Perempuan itu kamu, Sha. Aku masih berharap kamu jadi istri aku, nggak peduli apapun status kamu. Gadis atau bukan, rasa sayangku masih sama. Ya Allah, bolehkah aku berharap? Aku ingin menjadikannya ratu di hati juga istanaku. Hanya dia!
Shanum mengangkat wajah, kuulas senyum ketika pandang kami bertemu. Sungguh, ingin kuutarakan saja apa yang terdetik di hati. Atau langsung datang ke hadapan orang tuanya, meminta anak perempuan mereka untuk menjadi istriku. Ah, konyol!
"Iya, mudah-mudahan Kakak dapat perempuan yang lebih baik dan sepadan dengan Kakak."
Perempuan itu cuma kamu, Sha. Cuma kamu yang aku mau, bukan yang lain.
Seandainya ... tapi aku tak bisa mengungkapkannya lewat lisan. Aku harus tahu diri, dan sadar siapa diriku juga dirinya?
"Shanum! Nak, kamu nggak apa-apa?"
Suara panik Umi dan langkahnya yang tergesa memutuskan pandangan kami dan segera menoleh padanya. Raut cemas serta sedih jelas terlihat di mata tua itu. Ia langsung berhambur memeluk Shanum, mengusap-usap punggung wanita hamil itu sambil tak berhenti meracau.
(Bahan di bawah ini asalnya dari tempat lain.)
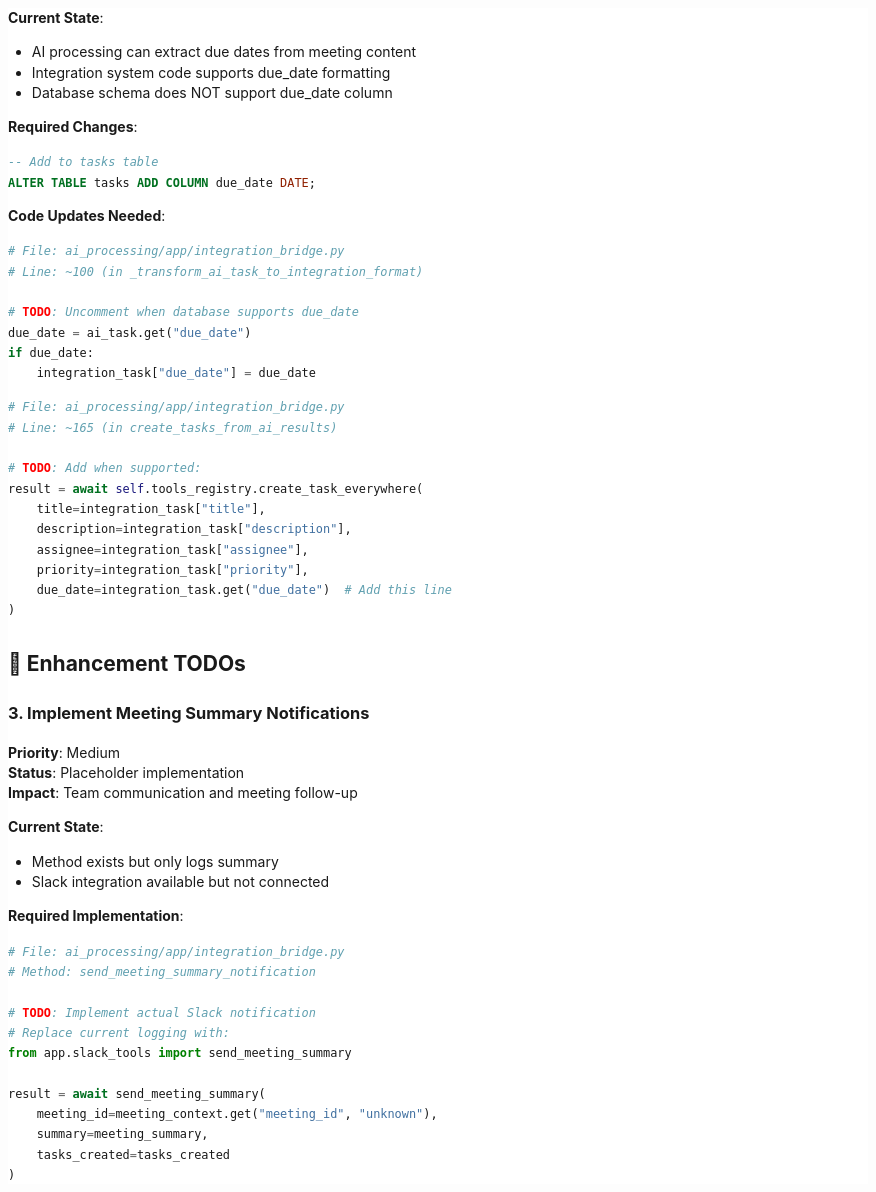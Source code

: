 **Current State**:
- AI processing can extract due dates from meeting content
- Integration system code supports due_date formatting
- Database schema does NOT support due_date column

**Required Changes**:
```sql
-- Add to tasks table
ALTER TABLE tasks ADD COLUMN due_date DATE;
```

**Code Updates Needed**:
```python
# File: ai_processing/app/integration_bridge.py
# Line: ~100 (in _transform_ai_task_to_integration_format)

# TODO: Uncomment when database supports due_date
due_date = ai_task.get("due_date")  
if due_date:
    integration_task["due_date"] = due_date
```

```python
# File: ai_processing/app/integration_bridge.py
# Line: ~165 (in create_tasks_from_ai_results)

# TODO: Add when supported:
result = await self.tools_registry.create_task_everywhere(
    title=integration_task["title"],
    description=integration_task["description"],
    assignee=integration_task["assignee"],
    priority=integration_task["priority"],
    due_date=integration_task.get("due_date")  # Add this line
)
```

## 🔧 Enhancement TODOs

### 3. Implement Meeting Summary Notifications
**Priority**: Medium  
**Status**: Placeholder implementation  
**Impact**: Team communication and meeting follow-up

**Current State**:
- Method exists but only logs summary
- Slack integration available but not connected

**Required Implementation**:
```python
# File: ai_processing/app/integration_bridge.py
# Method: send_meeting_summary_notification

# TODO: Implement actual Slack notification
# Replace current logging with:
from app.slack_tools import send_meeting_summary

result = await send_meeting_summary(
    meeting_id=meeting_context.get("meeting_id", "unknown"),
    summary=meeting_summary,
    tasks_created=tasks_created
)
```
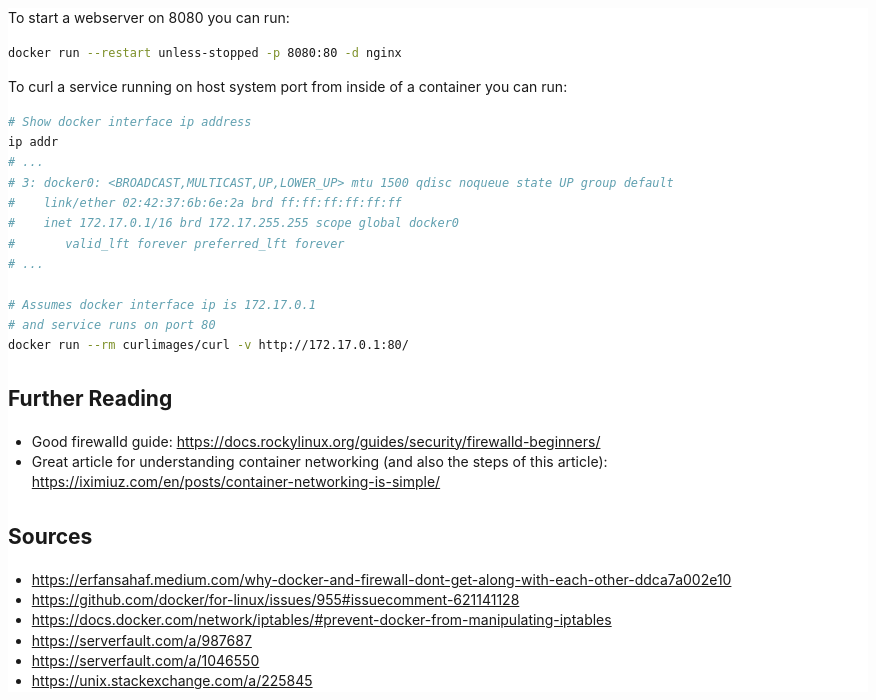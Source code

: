 
To start a webserver on 8080 you can run:

``` bash
docker run --restart unless-stopped -p 8080:80 -d nginx
```

To curl a service running on host system port from inside of a container you can run:

``` bash
# Show docker interface ip address
ip addr
# ...
# 3: docker0: <BROADCAST,MULTICAST,UP,LOWER_UP> mtu 1500 qdisc noqueue state UP group default 
#    link/ether 02:42:37:6b:6e:2a brd ff:ff:ff:ff:ff:ff
#    inet 172.17.0.1/16 brd 172.17.255.255 scope global docker0
#       valid_lft forever preferred_lft forever
# ...

# Assumes docker interface ip is 172.17.0.1
# and service runs on port 80
docker run --rm curlimages/curl -v http://172.17.0.1:80/
```


## Further Reading

- Good firewalld guide: https://docs.rockylinux.org/guides/security/firewalld-beginners/
- Great article for understanding container networking (and also the steps of this article): https://iximiuz.com/en/posts/container-networking-is-simple/

## Sources
- https://erfansahaf.medium.com/why-docker-and-firewall-dont-get-along-with-each-other-ddca7a002e10
- https://github.com/docker/for-linux/issues/955#issuecomment-621141128
- https://docs.docker.com/network/iptables/#prevent-docker-from-manipulating-iptables
- https://serverfault.com/a/987687
- https://serverfault.com/a/1046550
- https://unix.stackexchange.com/a/225845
"Kamu yang sabar, ya, Nak. Harus kuat, Umi yakin kamu perempuan yang hebat," ucap Umi seraya melepas pelukan, mengusap wajah gadis yang menjadi dambaannya itu.
"Umi tahu dari mana?" Shanum melirikku, tapi hanya sekilas. Sungguh, bukan aku. Bukan aku yang memberitahu Umi.
"Umi ketemu sama mamah kamu, terus dia cerita semuanya. Umi jadi sedih dengernya, anak gadis Umi dibikin kayak gini." Umi mengusap kepala Shanum yang kini tertutup hijab.
Mata bening itu berkaca-kaca, tanpa kata memeluk tubuh Umi, tersedu lirih. Kusapu sudut mata sambil berpaling, tak tega rasanya melihat mereka saling berbagi derita. Ya Allah, izinkan aku ... ah, tidak! Aku bahkan tidak layak berdoa demikian. Egois namanya.
"Makasih, Umi." Suara Shanum terdengar lirih dan bergetar. Dulu, hanya ada tawa dan senyum kebahagiaan di antara mereka. Bukan tangis kesedihan seperti sekarang yang aku saksikan. Dua orang perempuan yang ingin kujaga senyum dan kebahagiaannya.
"Kenapa nggak pernah datang lagi ke rumah? Umi kesepian nggak ada yang nemenin," ucap Umi penuh harap.
"Shanum malu, Mi."
Ya Allah, malu? Mungkin karena statusnya yang telah berganti menjadi seorang istri.
"Umi ngerti, tapi anggap aja Dzaki nggak ada di rumah. 'Kan, mau ketemu sama Umi bukan Dzaki."
Benar, tapi tetap saja nantinya akan menjadi fitnah.
"Insya Allah, kalo semuanya udah selesai nanti Shanum main ke rumah umi."
Apa itu? Semuanya sudah selesai? Apa yang selesai?